**Entries provided**
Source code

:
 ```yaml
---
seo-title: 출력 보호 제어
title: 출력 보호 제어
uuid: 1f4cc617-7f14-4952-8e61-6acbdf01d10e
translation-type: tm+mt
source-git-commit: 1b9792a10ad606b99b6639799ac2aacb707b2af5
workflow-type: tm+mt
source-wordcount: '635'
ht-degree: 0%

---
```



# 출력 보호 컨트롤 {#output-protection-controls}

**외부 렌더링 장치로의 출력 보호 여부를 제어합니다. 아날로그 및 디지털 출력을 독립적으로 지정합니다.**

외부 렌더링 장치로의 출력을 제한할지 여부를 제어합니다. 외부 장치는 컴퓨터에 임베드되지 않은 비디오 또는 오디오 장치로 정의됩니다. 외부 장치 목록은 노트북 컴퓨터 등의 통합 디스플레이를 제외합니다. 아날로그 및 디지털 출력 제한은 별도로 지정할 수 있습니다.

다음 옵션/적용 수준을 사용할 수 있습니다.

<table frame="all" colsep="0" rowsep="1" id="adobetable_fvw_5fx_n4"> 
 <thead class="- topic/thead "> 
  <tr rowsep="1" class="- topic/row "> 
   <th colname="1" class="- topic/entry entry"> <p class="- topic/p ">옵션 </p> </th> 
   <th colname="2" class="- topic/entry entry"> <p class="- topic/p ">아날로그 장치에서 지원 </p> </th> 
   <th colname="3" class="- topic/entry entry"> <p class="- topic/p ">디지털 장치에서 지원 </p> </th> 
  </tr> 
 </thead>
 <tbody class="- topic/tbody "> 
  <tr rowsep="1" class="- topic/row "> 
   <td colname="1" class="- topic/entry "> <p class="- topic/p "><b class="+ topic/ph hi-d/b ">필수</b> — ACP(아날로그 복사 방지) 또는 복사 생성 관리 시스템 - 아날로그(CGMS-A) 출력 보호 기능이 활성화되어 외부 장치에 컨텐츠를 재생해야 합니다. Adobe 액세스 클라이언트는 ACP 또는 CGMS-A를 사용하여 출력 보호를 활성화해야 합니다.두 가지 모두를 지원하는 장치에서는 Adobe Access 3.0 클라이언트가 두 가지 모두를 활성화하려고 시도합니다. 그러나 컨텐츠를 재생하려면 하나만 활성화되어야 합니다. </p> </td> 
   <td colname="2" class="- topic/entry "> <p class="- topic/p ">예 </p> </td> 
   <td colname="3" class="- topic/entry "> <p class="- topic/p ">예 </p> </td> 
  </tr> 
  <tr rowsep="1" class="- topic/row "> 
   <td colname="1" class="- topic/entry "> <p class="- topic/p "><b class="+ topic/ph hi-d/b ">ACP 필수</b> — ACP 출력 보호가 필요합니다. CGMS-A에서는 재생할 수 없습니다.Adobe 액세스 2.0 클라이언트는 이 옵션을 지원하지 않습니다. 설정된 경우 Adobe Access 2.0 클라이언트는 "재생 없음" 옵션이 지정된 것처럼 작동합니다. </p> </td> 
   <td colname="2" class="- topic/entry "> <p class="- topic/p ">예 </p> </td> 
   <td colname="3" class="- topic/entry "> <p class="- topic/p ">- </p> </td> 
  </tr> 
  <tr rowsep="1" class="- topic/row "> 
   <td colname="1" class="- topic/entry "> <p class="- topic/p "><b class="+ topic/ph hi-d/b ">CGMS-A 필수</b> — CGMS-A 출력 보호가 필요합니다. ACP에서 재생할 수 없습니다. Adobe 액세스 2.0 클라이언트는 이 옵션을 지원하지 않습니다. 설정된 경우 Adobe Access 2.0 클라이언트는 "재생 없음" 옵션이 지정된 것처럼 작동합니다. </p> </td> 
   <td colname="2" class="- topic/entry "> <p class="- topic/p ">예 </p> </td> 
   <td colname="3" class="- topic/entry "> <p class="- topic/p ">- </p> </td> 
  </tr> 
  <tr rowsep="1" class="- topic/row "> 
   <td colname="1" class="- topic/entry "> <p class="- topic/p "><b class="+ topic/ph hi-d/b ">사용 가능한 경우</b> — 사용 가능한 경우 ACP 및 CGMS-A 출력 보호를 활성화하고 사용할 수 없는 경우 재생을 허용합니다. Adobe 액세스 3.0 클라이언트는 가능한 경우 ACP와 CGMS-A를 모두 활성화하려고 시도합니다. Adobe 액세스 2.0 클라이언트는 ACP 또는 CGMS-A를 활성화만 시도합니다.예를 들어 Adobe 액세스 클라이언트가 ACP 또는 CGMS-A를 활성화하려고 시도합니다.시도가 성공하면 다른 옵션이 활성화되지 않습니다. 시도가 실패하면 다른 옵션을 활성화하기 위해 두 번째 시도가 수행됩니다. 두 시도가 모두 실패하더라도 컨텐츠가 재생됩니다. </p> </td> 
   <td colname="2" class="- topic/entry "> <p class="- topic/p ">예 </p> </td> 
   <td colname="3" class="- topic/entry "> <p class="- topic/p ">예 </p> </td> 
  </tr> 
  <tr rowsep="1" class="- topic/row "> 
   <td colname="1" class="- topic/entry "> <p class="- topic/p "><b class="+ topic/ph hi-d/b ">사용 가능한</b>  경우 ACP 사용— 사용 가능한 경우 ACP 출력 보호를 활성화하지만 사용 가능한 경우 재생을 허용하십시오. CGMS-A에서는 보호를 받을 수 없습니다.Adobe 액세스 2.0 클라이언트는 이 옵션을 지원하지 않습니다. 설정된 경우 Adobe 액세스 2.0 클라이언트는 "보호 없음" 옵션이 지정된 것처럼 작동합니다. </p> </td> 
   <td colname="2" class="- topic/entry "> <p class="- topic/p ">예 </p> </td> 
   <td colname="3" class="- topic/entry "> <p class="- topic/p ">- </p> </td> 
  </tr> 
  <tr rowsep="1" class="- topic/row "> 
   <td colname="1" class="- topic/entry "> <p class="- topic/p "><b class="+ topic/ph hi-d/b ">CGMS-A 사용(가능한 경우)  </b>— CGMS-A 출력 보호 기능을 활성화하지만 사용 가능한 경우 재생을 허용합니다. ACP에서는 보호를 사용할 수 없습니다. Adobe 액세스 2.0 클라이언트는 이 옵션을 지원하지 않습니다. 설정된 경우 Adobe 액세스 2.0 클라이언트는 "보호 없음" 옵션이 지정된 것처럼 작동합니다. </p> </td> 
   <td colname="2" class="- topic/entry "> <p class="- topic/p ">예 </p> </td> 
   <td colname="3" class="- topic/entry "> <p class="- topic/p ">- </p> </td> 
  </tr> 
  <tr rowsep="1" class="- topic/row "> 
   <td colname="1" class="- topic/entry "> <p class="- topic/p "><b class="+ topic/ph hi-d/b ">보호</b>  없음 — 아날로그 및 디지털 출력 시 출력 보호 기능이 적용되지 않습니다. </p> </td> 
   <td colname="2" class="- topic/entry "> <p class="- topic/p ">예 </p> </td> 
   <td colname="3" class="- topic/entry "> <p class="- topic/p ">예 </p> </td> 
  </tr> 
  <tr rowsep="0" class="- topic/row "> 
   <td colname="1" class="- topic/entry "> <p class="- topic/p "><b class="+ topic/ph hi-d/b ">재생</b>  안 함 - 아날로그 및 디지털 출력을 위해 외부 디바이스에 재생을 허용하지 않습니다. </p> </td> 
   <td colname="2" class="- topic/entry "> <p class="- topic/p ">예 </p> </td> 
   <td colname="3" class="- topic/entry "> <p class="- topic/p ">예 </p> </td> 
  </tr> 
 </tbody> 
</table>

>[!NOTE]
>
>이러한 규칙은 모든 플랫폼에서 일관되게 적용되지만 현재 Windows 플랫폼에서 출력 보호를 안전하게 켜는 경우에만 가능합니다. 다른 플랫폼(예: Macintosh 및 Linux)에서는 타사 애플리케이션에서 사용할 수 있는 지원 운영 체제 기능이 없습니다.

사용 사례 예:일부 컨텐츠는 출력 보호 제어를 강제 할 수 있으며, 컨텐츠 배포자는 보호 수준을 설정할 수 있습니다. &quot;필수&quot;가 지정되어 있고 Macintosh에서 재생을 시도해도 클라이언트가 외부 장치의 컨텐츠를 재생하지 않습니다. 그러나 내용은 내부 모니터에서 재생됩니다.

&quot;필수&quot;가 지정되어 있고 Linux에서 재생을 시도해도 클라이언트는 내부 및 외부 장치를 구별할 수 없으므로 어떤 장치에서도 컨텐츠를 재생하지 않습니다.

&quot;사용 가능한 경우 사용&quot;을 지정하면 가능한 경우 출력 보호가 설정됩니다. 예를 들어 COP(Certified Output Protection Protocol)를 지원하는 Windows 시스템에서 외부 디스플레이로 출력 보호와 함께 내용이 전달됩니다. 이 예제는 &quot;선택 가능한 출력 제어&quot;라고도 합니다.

---

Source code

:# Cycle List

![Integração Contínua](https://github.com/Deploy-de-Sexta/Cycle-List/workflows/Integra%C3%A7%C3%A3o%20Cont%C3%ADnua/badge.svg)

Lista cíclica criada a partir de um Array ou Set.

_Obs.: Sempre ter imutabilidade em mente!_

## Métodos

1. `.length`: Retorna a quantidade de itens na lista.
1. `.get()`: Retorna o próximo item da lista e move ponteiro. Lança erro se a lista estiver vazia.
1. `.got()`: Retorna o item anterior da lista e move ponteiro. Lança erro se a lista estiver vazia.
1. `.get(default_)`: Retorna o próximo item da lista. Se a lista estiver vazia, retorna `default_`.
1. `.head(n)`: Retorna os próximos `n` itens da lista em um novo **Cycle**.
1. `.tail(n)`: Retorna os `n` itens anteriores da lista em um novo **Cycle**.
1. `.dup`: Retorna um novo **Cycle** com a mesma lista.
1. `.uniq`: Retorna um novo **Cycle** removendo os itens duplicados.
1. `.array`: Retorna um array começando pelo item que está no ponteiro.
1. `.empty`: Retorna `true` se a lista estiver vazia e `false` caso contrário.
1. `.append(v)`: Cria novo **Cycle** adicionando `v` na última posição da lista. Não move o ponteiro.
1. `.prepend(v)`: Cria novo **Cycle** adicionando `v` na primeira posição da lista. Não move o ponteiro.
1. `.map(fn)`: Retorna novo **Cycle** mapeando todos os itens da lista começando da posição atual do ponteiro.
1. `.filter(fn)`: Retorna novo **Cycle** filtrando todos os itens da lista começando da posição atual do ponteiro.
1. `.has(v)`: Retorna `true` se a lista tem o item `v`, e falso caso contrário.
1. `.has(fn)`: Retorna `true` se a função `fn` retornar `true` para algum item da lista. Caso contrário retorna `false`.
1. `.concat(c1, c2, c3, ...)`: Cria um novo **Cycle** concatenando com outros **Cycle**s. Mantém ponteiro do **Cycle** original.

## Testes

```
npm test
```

* * *

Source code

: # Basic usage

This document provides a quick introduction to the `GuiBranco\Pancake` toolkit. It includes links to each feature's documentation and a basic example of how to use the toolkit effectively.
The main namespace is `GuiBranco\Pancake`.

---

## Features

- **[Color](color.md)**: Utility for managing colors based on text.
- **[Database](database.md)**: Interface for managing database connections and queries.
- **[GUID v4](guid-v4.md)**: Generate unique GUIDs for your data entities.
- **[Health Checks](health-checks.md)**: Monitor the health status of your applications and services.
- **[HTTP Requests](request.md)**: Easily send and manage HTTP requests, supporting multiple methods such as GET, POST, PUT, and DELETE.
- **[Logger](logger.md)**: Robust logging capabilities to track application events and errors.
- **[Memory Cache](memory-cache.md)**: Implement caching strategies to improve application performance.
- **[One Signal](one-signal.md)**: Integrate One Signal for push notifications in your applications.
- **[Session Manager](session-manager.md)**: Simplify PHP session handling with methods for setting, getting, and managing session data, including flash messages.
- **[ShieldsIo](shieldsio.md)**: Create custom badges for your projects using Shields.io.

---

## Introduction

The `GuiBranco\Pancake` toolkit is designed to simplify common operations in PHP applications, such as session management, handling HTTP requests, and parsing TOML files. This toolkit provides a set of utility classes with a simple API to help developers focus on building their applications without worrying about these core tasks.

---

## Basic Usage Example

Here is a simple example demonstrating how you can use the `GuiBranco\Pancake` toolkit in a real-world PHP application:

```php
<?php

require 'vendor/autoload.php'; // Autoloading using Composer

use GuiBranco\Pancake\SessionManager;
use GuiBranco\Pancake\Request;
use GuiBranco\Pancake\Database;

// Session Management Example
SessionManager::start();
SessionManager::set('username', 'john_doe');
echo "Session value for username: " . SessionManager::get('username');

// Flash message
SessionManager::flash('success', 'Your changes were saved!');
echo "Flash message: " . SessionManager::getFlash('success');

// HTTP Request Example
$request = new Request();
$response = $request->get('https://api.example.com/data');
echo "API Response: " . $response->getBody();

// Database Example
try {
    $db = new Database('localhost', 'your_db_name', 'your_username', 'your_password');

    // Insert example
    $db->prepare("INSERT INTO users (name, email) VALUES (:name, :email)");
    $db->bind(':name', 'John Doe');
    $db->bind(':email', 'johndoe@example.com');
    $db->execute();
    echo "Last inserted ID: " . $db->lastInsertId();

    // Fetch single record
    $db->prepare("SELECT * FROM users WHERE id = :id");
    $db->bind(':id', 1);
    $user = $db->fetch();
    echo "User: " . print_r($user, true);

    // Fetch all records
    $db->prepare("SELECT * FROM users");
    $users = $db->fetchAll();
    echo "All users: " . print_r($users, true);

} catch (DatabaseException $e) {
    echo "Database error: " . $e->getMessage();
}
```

**Task details**
Go through the records above and return each line in which the word "users" occurs.

**Completed exercise**
    $db->prepare("INSERT INTO users (name, email) VALUES (:name, :email)");
    $db->prepare("SELECT * FROM users WHERE id = :id");
    $db->prepare("SELECT * FROM users");
    $users = $db->fetchAll();
    echo "All users: " . print_r($users, true);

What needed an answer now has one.